(Collection entries)

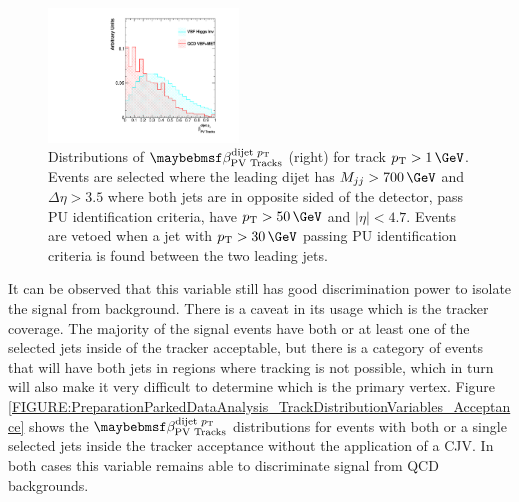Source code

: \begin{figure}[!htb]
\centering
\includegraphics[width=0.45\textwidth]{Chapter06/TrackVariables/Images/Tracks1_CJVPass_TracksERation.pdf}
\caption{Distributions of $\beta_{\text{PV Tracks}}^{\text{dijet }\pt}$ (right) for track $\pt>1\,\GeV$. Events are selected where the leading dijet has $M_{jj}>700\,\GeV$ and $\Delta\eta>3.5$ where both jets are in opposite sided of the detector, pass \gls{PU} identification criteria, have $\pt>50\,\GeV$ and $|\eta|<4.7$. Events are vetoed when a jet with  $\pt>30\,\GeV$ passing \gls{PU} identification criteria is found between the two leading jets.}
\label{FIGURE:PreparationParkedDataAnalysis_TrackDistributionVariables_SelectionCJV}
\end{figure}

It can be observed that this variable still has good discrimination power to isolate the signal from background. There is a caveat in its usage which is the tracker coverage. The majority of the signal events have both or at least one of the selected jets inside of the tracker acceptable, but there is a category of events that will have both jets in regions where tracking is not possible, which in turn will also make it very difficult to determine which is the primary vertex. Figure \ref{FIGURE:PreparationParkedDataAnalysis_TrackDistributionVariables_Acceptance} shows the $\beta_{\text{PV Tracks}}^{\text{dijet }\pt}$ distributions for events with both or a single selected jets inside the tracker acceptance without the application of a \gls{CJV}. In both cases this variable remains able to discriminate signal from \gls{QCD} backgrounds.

> TASK DETAILS
Give the count of lines in the records that contain "jets", and no other text.

> OUTPUT OF THE TASK
2